By depositing money on Thursday to make the required payment on the restructured bonds on June 30, the South American nation said it was expressing a willingness to pay.
But some brinkmanship was also at work, as the sovereign knows that a US court ruling requires it to disburse funds to both holdouts and restructured bondholders if it wants to avoid a technical default.
Argentina has few cards to play but that is not stopping it from baring its teeth, with Economy Minister Axel Kicillof defending his government's position at the UN in New York and garnering support from other LatAm countries in the process.

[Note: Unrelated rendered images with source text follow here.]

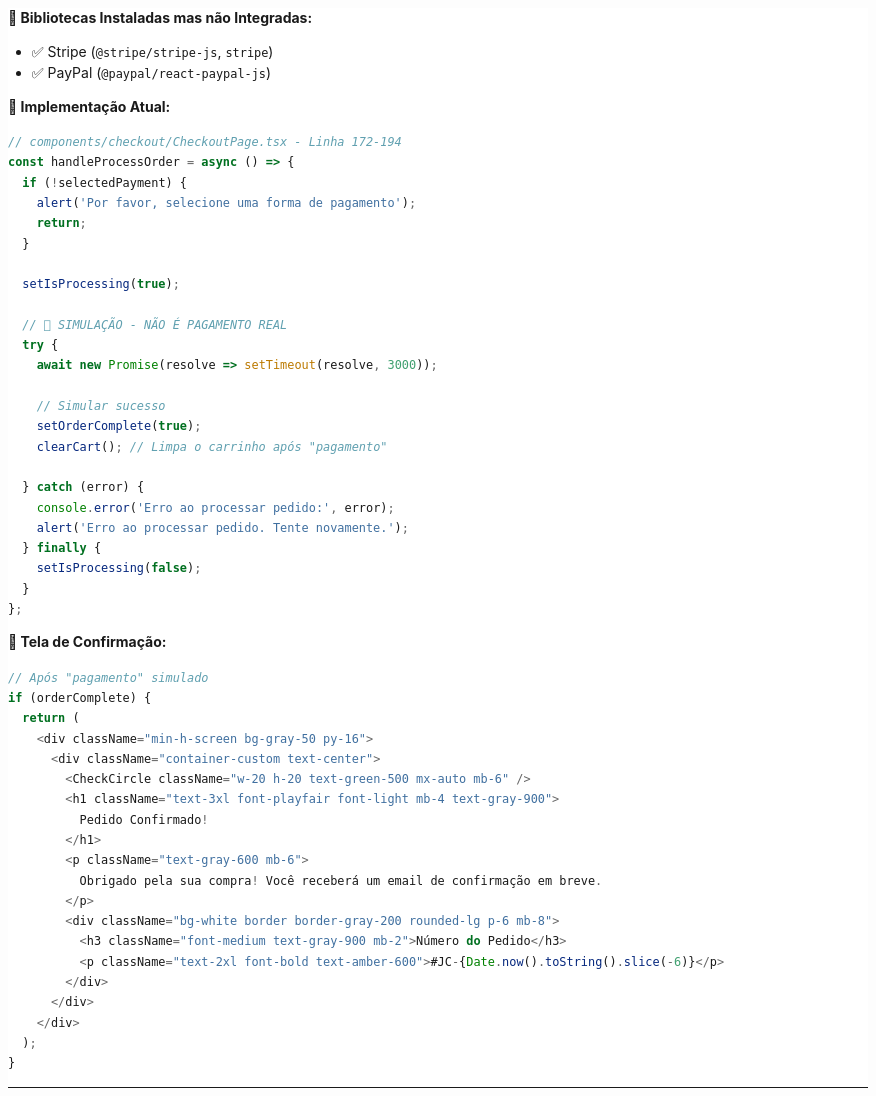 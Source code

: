 **🔧 Bibliotecas Instaladas mas não Integradas:**
- ✅ Stripe (`@stripe/stripe-js`, `stripe`)
- ✅ PayPal (`@paypal/react-paypal-js`)

**🚧 Implementação Atual:**
```typescript
// components/checkout/CheckoutPage.tsx - Linha 172-194
const handleProcessOrder = async () => {
  if (!selectedPayment) {
    alert('Por favor, selecione uma forma de pagamento');
    return;
  }

  setIsProcessing(true);

  // 🚨 SIMULAÇÃO - NÃO É PAGAMENTO REAL
  try {
    await new Promise(resolve => setTimeout(resolve, 3000));

    // Simular sucesso
    setOrderComplete(true);
    clearCart(); // Limpa o carrinho após "pagamento"

  } catch (error) {
    console.error('Erro ao processar pedido:', error);
    alert('Erro ao processar pedido. Tente novamente.');
  } finally {
    setIsProcessing(false);
  }
};
```

**📝 Tela de Confirmação:**
```typescript
// Após "pagamento" simulado
if (orderComplete) {
  return (
    <div className="min-h-screen bg-gray-50 py-16">
      <div className="container-custom text-center">
        <CheckCircle className="w-20 h-20 text-green-500 mx-auto mb-6" />
        <h1 className="text-3xl font-playfair font-light mb-4 text-gray-900">
          Pedido Confirmado!
        </h1>
        <p className="text-gray-600 mb-6">
          Obrigado pela sua compra! Você receberá um email de confirmação em breve.
        </p>
        <div className="bg-white border border-gray-200 rounded-lg p-6 mb-8">
          <h3 className="font-medium text-gray-900 mb-2">Número do Pedido</h3>
          <p className="text-2xl font-bold text-amber-600">#JC-{Date.now().toString().slice(-6)}</p>
        </div>
      </div>
    </div>
  );
}
```

---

The government also embarked on an aggressive ad campaign in the US and Spanish papers, making its case against litigant holdout investors. One declared: "Argentina wants to keep paying its debt and they are not allowing it to."
The United Nations Conference on Trade and Development also chimed in, voicing its disapproval of US court rulings that favour litigant investors over Argentina.
The UN body called the recent rulings a setback for debt restructuring and warned that more holdout investors were likely to take an aggressive stance in snatching the assets of defaulted sovereigns.
"The rulings have made future debt restructuring much more difficult as debtors are left with only moral suasion and foreign relations as weapons to encourage creditor co-ordination," UNCTAD said.
NO SYMPATHY
But US judges have been less than sympathetic, giving Argentina little room to manoeuvre and supporting holdout creditors that argued last week that a stay requested by the sovereign was unnecessary.
"Although Argentina claims that a stay would facilitate negotiations, just the opposite is true," lawyers representing the holdouts wrote in a letter to US District Judge Thomas Griesa.
"While granting a stay is not necessary for negotiation, it would serve to create more time for Argentina to develop evasion plans, which it has repeatedly demonstrated its willingness to do."
Griesa agreed and declined Argentina's petition for more time to negotiate. The sovereign's hand was further weakened later in the week when a US federal court decided not to allow payment to restructured bondholders on Monday, and Judge Griesa told Bank of New York Mellon to return the money to Argentina.
Despite the looming possibility of default, investors are taking the deadlock in their stride. Bond prices barely budged on Thursday as markets bet that the government would eventually cave into holdout demands rather than risk the economic, not to mention political, costs of failing to make a bond payment on its restructured debt.